The most impressive painting is a large, enigmatic Balthus called Le Chat au Miroir, but Giammetti is just as eager for me to see his less showy works. There are drawings by Matisse (one dedicated to Mallarme and admired by Cy Twombly when he and his wife come for lunch a few days later) and by Modigliani, as well as a bright little sketch on the back of a menu inscribed to Giammetti from Miro. Rows of handsome leather-bound books (German translations of Sir Walter Scott, the complete works of James Fenimore Cooper, many unthumbed) sit on illuminated shelves, from which a pastel by Toulouse-Lautrec and a watercolor by Schiele hang. A very spare, very white late Picasso is showcased above the mantel. "Paloma told me that she thought it was one of the nicest she had seen in a private collection," Giammetti boasts. He also takes great pride in his photograph collection—floral masterpieces by Mapplethorpe, Penn, and Horst—displayed in large black frames in his bedroom. I tell him about a Horst biography, now out of print, that he can order from a bookseller in Manhattan.
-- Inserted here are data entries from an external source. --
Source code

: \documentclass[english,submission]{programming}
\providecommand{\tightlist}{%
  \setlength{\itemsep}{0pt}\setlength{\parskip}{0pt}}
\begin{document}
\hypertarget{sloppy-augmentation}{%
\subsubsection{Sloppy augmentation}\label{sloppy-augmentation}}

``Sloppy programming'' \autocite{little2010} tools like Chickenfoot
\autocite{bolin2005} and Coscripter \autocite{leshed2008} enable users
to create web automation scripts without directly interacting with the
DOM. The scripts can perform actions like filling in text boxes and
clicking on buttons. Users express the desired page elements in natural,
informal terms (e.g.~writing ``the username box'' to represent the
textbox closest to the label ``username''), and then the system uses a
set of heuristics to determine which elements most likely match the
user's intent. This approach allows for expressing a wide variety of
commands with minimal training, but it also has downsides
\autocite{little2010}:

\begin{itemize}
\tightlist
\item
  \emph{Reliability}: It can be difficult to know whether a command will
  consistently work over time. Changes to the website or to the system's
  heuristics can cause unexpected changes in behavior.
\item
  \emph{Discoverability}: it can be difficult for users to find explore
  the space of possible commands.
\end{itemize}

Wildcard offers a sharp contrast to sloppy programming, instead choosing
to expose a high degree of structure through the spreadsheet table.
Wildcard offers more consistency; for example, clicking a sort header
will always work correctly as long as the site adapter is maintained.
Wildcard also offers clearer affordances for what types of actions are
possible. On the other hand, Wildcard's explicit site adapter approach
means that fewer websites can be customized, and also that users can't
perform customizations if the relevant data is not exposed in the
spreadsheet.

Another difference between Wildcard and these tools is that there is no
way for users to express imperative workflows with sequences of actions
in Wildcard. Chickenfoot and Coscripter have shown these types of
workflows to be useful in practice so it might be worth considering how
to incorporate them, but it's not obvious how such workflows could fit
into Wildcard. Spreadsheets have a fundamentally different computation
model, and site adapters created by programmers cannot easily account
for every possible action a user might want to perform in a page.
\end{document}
To my surprise, two days later it has already landed on his desk. Giammetti acts very quickly, on instincts that seem infallible. "I'm a bit crazy," he says. "I do things on impulse. I saw my house in Cetona on a Sunday and bought it on Wednesday."

Lunch is served by Giammetti's valet Joaquim (his staff also includes another valet, a chef, two maids, and a driver) on one of the dining room's two Swedish neoclassical tables. Carefully restored 17th-century Italian leather panels—painted in the Chinese manner— line the walls, which have been plastered and waxed to simulate parchment. The shrimp salad and zucchini-and-potato frittata, followed by blood-orange gelatin, could lead Saint Anthony into gluttony. The neat little bunches of pale roses on the table could not be more flawless if they were made of Vincennes porcelain. I am beginning to understand why all of Giammetti's and Valentino's friends—even Oscar de la Renta and Mica Ertegun, who are famous hosts in their own right—spoke to me so dreamily of their visits to Cetona or Capri. "They are spectacularly generous. They spoil you. The flowers and food are perfection. They have the best taste," says Nan Kempner. On another, cloudless day, we have lunch (this time tomatoand-basil salad, pasta pesto in a pastry shell, and strawberry mousse with chocolate sauce) on the terrace. The air is sweet, and a dome-filled panorama of Rome stretches before us, a Corot canvas come to life. In the charmed, settled Giammetti-Valentino universe, "everything always looks, smells, and feels beautiful," says fashion consultant Jane Hsiang. "You know, workers scent the hallways of the Palazzo Mignanelli every day just before Valentino enters." One longtime observer remarks, "Giammetti and Valentino have always lived a very sybaritic life. But they were never decadent or self-destructive. They were not promiscuous, they didn't do drugs— they were never hip or cutting-edge. Their decadence is more in their houses and decor."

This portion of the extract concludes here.